Gather the lines below that include the string "acephalous", copying each in full.
★ ★ ★ ★ ★
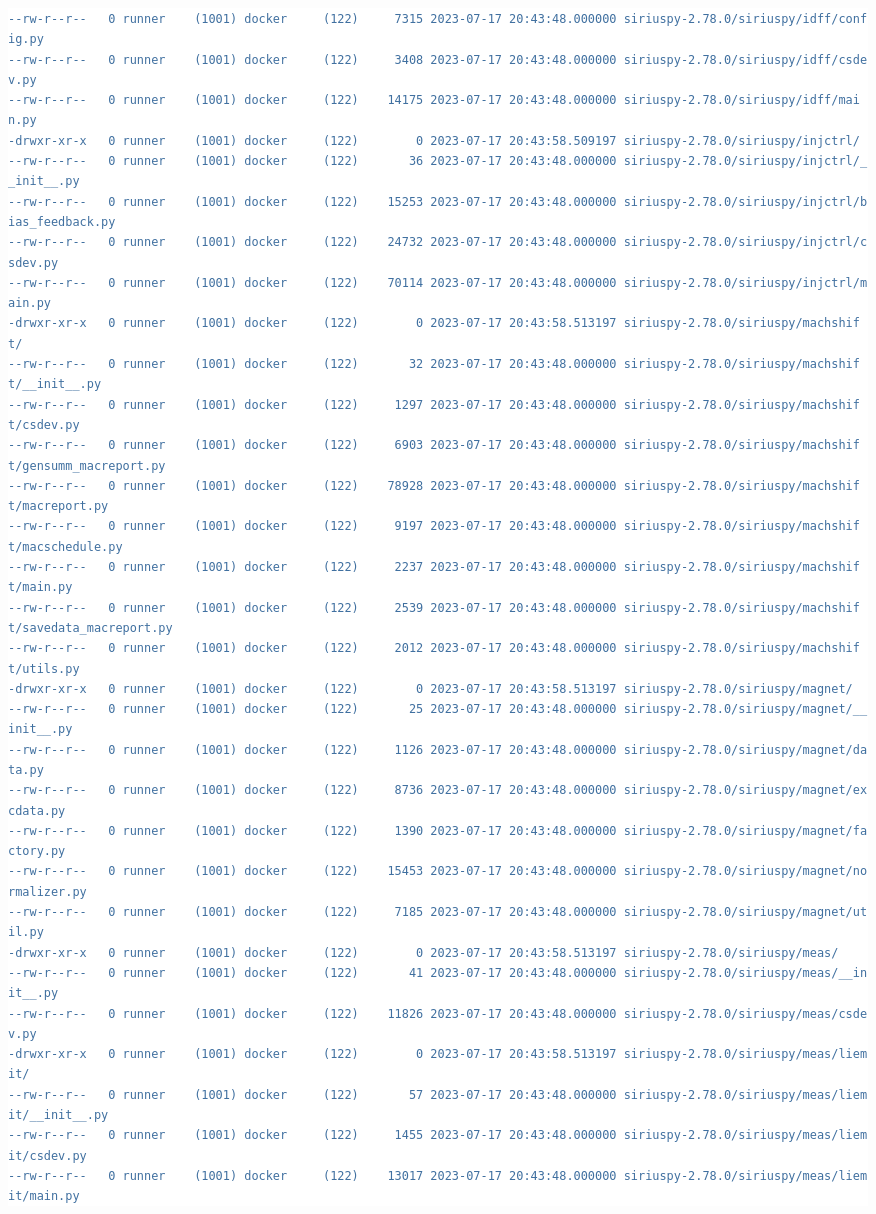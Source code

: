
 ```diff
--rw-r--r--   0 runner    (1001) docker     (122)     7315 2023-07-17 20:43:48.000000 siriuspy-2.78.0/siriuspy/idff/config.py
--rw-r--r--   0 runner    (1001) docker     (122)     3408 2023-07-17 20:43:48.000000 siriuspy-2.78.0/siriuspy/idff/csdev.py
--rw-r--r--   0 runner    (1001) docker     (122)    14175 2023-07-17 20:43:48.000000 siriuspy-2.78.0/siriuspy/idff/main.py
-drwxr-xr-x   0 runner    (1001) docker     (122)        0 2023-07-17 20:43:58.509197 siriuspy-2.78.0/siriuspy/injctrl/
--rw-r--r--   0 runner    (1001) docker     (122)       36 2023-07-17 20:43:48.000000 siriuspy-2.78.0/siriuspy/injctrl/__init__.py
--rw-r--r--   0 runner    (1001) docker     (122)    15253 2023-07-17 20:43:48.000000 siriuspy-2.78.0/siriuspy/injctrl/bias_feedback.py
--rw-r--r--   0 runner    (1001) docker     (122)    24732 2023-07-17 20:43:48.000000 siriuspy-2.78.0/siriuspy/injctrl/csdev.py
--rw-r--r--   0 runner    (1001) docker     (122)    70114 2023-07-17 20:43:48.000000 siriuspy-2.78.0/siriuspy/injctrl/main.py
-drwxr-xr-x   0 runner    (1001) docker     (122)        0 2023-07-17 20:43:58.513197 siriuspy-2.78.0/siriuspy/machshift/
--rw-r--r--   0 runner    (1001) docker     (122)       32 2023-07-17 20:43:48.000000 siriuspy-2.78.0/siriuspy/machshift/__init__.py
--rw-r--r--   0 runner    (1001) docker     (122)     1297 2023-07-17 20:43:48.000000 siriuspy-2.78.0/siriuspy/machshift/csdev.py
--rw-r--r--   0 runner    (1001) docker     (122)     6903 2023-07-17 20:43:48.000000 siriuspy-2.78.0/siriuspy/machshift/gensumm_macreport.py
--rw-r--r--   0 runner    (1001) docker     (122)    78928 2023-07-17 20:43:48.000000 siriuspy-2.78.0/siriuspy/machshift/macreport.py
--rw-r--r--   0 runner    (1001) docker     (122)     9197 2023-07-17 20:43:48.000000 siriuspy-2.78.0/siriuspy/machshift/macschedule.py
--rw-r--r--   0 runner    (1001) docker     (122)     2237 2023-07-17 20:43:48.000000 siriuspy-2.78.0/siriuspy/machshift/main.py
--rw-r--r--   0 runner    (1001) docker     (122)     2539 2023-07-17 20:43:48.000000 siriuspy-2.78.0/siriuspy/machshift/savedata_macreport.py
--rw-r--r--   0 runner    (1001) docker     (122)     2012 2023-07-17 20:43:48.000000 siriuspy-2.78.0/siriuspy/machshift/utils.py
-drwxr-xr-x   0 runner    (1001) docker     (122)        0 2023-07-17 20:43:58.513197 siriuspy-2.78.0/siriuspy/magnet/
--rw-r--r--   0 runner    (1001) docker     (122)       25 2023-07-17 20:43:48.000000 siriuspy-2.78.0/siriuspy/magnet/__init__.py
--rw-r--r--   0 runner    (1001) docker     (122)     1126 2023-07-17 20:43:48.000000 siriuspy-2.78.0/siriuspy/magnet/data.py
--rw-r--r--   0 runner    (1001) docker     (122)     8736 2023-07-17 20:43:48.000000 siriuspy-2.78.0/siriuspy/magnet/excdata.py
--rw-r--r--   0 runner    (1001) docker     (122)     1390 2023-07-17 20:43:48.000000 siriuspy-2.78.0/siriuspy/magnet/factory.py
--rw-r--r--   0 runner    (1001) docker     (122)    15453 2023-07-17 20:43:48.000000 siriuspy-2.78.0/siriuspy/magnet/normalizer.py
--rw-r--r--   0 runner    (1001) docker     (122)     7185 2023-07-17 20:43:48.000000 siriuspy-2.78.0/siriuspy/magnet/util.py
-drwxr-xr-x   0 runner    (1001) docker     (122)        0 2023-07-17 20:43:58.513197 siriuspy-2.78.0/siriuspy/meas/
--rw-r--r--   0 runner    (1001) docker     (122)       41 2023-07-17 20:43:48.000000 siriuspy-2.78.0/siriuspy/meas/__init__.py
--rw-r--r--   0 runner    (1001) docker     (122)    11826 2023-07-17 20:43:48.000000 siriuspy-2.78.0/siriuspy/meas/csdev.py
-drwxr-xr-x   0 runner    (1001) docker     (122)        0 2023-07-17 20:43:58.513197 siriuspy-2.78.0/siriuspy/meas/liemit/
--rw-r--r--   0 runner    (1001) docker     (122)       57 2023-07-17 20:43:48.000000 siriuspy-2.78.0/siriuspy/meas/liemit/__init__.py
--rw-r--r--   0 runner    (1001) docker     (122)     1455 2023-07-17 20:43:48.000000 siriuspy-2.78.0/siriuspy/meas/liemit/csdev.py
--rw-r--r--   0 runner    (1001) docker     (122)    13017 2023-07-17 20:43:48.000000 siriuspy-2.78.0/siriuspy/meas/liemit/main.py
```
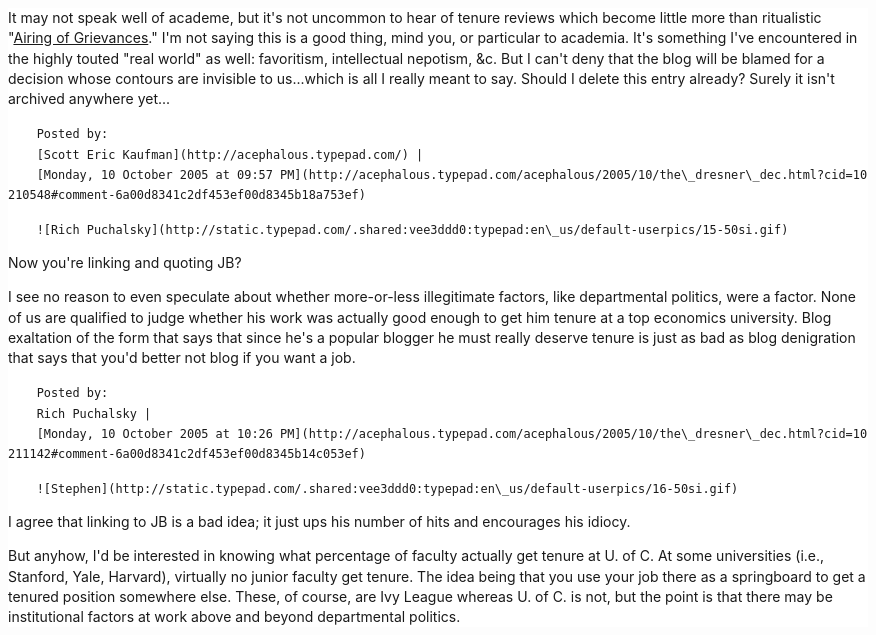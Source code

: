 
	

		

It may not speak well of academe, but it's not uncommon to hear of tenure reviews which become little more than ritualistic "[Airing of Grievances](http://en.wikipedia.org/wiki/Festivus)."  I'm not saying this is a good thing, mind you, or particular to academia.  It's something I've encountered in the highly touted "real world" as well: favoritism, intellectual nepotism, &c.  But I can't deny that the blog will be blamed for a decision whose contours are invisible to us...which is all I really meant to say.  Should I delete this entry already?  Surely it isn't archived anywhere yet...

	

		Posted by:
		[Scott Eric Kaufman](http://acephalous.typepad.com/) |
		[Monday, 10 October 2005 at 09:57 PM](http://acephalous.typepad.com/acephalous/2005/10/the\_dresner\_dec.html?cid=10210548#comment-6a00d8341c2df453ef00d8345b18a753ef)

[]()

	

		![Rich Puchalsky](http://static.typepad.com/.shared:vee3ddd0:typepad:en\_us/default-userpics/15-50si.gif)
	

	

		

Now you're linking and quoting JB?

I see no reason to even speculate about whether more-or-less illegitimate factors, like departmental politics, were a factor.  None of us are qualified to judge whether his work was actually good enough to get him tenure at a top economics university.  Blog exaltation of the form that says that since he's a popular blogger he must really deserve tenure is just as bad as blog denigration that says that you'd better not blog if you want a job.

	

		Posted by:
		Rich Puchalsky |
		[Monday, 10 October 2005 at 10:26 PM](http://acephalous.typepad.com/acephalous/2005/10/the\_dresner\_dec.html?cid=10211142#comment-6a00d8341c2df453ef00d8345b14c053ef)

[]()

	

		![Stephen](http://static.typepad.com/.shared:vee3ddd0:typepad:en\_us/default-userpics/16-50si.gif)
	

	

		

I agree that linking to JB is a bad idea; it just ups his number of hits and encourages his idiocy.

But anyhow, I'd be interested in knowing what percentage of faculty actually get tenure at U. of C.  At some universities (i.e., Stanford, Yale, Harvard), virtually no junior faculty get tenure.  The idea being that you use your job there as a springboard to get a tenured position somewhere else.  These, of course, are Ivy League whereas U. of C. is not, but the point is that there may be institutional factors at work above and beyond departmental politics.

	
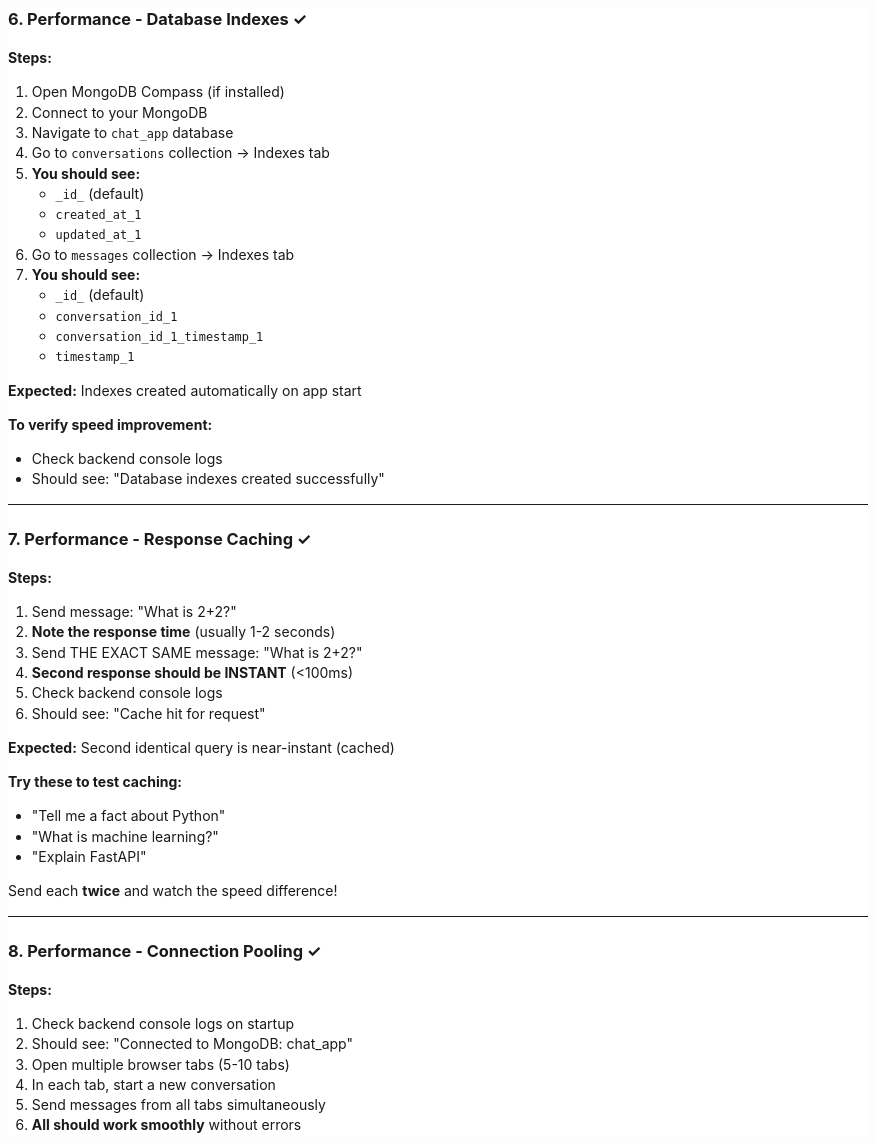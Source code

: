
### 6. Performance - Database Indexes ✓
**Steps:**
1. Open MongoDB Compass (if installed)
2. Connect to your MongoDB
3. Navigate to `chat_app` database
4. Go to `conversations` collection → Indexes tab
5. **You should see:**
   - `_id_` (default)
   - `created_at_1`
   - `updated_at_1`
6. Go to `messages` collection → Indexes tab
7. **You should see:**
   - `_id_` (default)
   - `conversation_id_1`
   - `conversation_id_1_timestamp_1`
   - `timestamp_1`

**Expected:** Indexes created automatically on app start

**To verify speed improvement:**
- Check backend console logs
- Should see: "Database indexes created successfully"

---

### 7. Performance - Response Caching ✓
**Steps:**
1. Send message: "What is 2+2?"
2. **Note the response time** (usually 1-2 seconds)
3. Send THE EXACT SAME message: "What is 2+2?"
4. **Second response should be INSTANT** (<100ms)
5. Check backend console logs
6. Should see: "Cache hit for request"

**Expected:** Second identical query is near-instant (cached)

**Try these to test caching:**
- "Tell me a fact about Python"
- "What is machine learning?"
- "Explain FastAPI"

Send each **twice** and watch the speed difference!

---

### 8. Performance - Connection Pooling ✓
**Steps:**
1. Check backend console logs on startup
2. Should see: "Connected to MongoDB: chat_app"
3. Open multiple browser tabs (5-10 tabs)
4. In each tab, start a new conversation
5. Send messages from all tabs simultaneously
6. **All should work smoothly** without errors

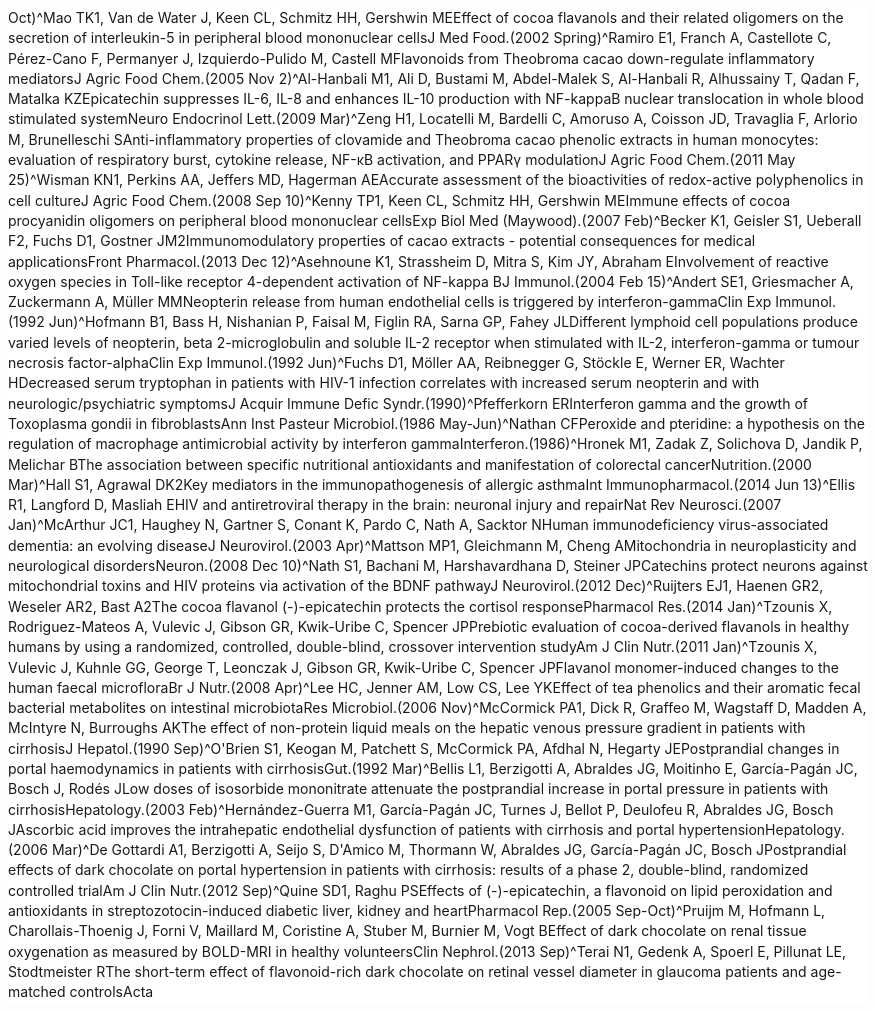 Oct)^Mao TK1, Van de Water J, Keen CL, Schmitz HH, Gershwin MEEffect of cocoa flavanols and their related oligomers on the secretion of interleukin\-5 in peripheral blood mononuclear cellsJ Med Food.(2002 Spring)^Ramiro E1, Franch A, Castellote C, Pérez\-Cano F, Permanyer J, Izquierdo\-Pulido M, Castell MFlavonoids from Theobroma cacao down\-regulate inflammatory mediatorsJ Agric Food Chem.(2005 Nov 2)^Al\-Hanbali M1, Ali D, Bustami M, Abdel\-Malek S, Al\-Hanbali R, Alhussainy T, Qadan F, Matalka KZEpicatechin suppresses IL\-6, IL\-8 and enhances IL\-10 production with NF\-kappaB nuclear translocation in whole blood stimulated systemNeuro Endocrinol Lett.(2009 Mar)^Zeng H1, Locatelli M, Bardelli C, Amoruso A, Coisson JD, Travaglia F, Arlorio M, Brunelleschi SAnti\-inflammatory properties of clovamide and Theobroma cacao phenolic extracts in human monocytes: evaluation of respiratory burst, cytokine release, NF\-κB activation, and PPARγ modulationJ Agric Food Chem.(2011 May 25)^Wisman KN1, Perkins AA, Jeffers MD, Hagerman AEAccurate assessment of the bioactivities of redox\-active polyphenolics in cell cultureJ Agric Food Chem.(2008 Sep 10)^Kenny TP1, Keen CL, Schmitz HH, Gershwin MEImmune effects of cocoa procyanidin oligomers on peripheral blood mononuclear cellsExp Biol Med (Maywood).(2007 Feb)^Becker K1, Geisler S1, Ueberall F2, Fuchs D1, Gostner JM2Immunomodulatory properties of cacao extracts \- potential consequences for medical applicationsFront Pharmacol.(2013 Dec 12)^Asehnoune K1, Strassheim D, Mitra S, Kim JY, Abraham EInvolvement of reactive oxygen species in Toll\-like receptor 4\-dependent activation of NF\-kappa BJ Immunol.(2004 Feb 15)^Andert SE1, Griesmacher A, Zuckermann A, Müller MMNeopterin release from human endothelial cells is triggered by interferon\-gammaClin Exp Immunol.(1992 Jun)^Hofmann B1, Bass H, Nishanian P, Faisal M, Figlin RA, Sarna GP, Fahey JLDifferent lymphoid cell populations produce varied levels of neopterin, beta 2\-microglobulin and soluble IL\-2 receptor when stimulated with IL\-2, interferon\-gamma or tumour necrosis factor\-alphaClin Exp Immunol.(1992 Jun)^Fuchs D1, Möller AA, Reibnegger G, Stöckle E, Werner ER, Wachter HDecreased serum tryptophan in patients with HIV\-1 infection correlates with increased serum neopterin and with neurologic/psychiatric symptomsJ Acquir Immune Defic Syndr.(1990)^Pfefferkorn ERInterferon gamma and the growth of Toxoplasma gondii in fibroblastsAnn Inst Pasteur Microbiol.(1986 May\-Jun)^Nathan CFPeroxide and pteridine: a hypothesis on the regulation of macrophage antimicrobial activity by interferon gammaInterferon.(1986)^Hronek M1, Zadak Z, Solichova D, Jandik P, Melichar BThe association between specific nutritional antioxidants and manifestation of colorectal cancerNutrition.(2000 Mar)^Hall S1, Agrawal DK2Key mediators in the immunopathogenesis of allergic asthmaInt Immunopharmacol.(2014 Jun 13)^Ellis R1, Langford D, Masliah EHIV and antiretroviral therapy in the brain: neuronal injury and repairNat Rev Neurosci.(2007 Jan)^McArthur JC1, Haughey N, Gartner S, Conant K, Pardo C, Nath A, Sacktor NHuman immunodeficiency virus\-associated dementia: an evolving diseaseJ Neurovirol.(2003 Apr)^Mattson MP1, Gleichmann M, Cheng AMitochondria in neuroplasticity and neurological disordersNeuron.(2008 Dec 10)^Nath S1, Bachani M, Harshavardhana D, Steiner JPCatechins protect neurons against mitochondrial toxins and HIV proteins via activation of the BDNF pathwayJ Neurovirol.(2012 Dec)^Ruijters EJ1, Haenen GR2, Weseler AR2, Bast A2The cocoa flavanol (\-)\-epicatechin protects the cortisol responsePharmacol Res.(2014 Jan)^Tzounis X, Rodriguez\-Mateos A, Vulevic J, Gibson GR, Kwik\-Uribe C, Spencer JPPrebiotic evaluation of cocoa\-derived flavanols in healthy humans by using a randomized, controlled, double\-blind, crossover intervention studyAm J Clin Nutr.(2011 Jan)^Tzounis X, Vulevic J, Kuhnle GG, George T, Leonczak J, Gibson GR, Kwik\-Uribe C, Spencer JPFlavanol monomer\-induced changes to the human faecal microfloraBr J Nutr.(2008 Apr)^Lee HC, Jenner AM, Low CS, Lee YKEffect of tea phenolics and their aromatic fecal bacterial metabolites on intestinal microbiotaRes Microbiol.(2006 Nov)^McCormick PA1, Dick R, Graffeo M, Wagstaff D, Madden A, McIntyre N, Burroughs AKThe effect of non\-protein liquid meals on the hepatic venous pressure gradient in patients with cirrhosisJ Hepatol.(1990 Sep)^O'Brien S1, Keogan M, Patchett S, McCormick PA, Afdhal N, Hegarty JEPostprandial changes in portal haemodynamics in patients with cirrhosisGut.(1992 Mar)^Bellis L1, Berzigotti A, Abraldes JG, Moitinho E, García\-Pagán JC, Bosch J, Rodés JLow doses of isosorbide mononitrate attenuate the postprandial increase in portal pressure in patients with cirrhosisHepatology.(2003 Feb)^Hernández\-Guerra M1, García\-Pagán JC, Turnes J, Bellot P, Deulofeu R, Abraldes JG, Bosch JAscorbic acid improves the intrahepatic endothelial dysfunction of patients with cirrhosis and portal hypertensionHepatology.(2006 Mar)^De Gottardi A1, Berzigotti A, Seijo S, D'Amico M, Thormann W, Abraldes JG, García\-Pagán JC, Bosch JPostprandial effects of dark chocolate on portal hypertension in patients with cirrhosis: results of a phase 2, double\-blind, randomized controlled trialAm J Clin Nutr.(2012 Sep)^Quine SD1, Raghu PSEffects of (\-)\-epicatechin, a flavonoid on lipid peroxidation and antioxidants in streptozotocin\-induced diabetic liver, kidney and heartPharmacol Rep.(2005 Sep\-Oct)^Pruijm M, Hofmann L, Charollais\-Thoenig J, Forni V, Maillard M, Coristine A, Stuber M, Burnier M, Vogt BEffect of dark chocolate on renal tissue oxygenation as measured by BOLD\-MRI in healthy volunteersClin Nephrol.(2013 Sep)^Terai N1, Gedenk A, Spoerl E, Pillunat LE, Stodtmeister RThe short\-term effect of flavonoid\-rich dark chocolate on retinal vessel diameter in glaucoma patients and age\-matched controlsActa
★ ★ ★ ★ ★
● **Solution**
		[Scott Eric Kaufman](http://acephalous.typepad.com/) |
		[Monday, 10 October 2005 at 09:57 PM](http://acephalous.typepad.com/acephalous/2005/10/the\_dresner\_dec.html?cid=10210548#comment-6a00d8341c2df453ef00d8345b18a753ef)
		[Monday, 10 October 2005 at 10:26 PM](http://acephalous.typepad.com/acephalous/2005/10/the\_dresner\_dec.html?cid=10211142#comment-6a00d8341c2df453ef00d8345b14c053ef)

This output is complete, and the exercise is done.